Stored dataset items
···
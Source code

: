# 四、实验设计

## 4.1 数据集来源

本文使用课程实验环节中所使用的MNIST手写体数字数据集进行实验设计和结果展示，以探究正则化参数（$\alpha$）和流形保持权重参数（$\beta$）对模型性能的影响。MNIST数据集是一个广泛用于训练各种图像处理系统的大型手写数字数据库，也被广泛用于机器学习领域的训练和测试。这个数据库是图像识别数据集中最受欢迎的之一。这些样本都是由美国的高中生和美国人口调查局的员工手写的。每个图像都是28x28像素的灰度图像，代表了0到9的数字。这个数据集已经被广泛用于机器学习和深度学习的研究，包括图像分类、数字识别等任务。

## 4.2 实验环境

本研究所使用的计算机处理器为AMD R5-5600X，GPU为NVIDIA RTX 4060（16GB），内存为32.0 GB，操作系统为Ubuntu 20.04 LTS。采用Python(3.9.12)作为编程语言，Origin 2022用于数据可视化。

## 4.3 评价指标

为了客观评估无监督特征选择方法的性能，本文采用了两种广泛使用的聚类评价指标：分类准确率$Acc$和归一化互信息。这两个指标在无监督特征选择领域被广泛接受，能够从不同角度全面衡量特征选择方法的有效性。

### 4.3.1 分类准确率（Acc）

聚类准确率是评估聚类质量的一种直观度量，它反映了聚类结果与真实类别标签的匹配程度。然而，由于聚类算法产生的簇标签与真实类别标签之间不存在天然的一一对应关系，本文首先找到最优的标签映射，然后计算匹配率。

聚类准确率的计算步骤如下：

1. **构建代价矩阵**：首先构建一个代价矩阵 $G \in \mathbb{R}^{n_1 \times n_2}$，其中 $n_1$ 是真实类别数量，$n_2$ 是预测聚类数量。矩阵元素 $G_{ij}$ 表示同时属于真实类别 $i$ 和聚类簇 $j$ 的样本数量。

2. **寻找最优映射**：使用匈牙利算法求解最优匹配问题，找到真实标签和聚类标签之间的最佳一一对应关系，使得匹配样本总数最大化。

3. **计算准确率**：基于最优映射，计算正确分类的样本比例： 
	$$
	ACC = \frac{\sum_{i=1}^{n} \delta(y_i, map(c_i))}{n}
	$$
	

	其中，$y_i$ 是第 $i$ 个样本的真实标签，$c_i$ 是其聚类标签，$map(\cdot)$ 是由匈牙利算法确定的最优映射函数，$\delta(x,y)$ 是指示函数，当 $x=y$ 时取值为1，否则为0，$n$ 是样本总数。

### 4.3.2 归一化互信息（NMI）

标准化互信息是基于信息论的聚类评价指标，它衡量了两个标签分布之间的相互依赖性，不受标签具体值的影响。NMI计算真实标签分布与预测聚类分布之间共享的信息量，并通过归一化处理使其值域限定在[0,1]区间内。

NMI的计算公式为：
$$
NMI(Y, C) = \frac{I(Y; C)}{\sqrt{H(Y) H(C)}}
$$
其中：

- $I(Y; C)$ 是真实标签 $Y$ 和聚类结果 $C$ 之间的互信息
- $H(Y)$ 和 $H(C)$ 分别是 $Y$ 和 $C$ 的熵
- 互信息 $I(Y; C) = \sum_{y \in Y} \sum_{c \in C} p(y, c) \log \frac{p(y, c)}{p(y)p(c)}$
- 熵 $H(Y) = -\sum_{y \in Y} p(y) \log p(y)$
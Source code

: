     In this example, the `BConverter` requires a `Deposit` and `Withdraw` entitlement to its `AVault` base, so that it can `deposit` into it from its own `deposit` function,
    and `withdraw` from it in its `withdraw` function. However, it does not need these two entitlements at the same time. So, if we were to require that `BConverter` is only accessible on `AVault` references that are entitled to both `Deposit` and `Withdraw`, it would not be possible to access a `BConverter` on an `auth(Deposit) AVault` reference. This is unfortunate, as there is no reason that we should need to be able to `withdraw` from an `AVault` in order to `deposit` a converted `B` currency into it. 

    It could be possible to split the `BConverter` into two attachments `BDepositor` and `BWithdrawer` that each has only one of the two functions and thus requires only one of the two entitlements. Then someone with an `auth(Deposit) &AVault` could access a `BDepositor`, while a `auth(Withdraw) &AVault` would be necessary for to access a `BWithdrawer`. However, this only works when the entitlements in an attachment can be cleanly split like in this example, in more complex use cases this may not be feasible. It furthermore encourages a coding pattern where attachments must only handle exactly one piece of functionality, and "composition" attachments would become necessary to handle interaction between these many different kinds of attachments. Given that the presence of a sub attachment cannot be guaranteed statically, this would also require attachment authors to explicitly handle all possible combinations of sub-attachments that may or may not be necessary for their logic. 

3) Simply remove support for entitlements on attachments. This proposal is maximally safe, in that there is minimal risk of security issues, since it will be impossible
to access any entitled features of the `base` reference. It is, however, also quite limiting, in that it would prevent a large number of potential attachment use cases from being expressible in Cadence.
···
▶ [Instructions for the task]:
Copy all of the entries above exactly as shown.

▶ [Reply]:
Source code

:# 四、实验设计

## 4.1 数据集来源

本文使用课程实验环节中所使用的MNIST手写体数字数据集进行实验设计和结果展示，以探究正则化参数（$\alpha$）和流形保持权重参数（$\beta$）对模型性能的影响。MNIST数据集是一个广泛用于训练各种图像处理系统的大型手写数字数据库，也被广泛用于机器学习领域的训练和测试。这个数据库是图像识别数据集中最受欢迎的之一。这些样本都是由美国的高中生和美国人口调查局的员工手写的。每个图像都是28x28像素的灰度图像，代表了0到9的数字。这个数据集已经被广泛用于机器学习和深度学习的研究，包括图像分类、数字识别等任务。

## 4.2 实验环境

本研究所使用的计算机处理器为AMD R5-5600X，GPU为NVIDIA RTX 4060（16GB），内存为32.0 GB，操作系统为Ubuntu 20.04 LTS。采用Python(3.9.12)作为编程语言，Origin 2022用于数据可视化。

## 4.3 评价指标

为了客观评估无监督特征选择方法的性能，本文采用了两种广泛使用的聚类评价指标：分类准确率$Acc$和归一化互信息。这两个指标在无监督特征选择领域被广泛接受，能够从不同角度全面衡量特征选择方法的有效性。

### 4.3.1 分类准确率（Acc）

聚类准确率是评估聚类质量的一种直观度量，它反映了聚类结果与真实类别标签的匹配程度。然而，由于聚类算法产生的簇标签与真实类别标签之间不存在天然的一一对应关系，本文首先找到最优的标签映射，然后计算匹配率。

聚类准确率的计算步骤如下：

1. **构建代价矩阵**：首先构建一个代价矩阵 $G \in \mathbb{R}^{n_1 \times n_2}$，其中 $n_1$ 是真实类别数量，$n_2$ 是预测聚类数量。矩阵元素 $G_{ij}$ 表示同时属于真实类别 $i$ 和聚类簇 $j$ 的样本数量。

2. **寻找最优映射**：使用匈牙利算法求解最优匹配问题，找到真实标签和聚类标签之间的最佳一一对应关系，使得匹配样本总数最大化。

3. **计算准确率**：基于最优映射，计算正确分类的样本比例： 
	$$
	ACC = \frac{\sum_{i=1}^{n} \delta(y_i, map(c_i))}{n}
	$$
	

	其中，$y_i$ 是第 $i$ 个样本的真实标签，$c_i$ 是其聚类标签，$map(\cdot)$ 是由匈牙利算法确定的最优映射函数，$\delta(x,y)$ 是指示函数，当 $x=y$ 时取值为1，否则为0，$n$ 是样本总数。

### 4.3.2 归一化互信息（NMI）

标准化互信息是基于信息论的聚类评价指标，它衡量了两个标签分布之间的相互依赖性，不受标签具体值的影响。NMI计算真实标签分布与预测聚类分布之间共享的信息量，并通过归一化处理使其值域限定在[0,1]区间内。

NMI的计算公式为：
$$
NMI(Y, C) = \frac{I(Y; C)}{\sqrt{H(Y) H(C)}}
$$
其中：

- $I(Y; C)$ 是真实标签 $Y$ 和聚类结果 $C$ 之间的互信息
- $H(Y)$ 和 $H(C)$ 分别是 $Y$ 和 $C$ 的熵
- 互信息 $I(Y; C) = \sum_{y \in Y} \sum_{c \in C} p(y, c) \log \frac{p(y, c)}{p(y)p(c)}$
- 熵 $H(Y) = -\sum_{y \in Y} p(y) \log p(y)$
Source code

:     In this example, the `BConverter` requires a `Deposit` and `Withdraw` entitlement to its `AVault` base, so that it can `deposit` into it from its own `deposit` function,
    and `withdraw` from it in its `withdraw` function. However, it does not need these two entitlements at the same time. So, if we were to require that `BConverter` is only accessible on `AVault` references that are entitled to both `Deposit` and `Withdraw`, it would not be possible to access a `BConverter` on an `auth(Deposit) AVault` reference. This is unfortunate, as there is no reason that we should need to be able to `withdraw` from an `AVault` in order to `deposit` a converted `B` currency into it. 

    It could be possible to split the `BConverter` into two attachments `BDepositor` and `BWithdrawer` that each has only one of the two functions and thus requires only one of the two entitlements. Then someone with an `auth(Deposit) &AVault` could access a `BDepositor`, while a `auth(Withdraw) &AVault` would be necessary for to access a `BWithdrawer`. However, this only works when the entitlements in an attachment can be cleanly split like in this example, in more complex use cases this may not be feasible. It furthermore encourages a coding pattern where attachments must only handle exactly one piece of functionality, and "composition" attachments would become necessary to handle interaction between these many different kinds of attachments. Given that the presence of a sub attachment cannot be guaranteed statically, this would also require attachment authors to explicitly handle all possible combinations of sub-attachments that may or may not be necessary for their logic. 

3) Simply remove support for entitlements on attachments. This proposal is maximally safe, in that there is minimal risk of security issues, since it will be impossible
to access any entitled features of the `base` reference. It is, however, also quite limiting, in that it would prevent a large number of potential attachment use cases from being expressible in Cadence.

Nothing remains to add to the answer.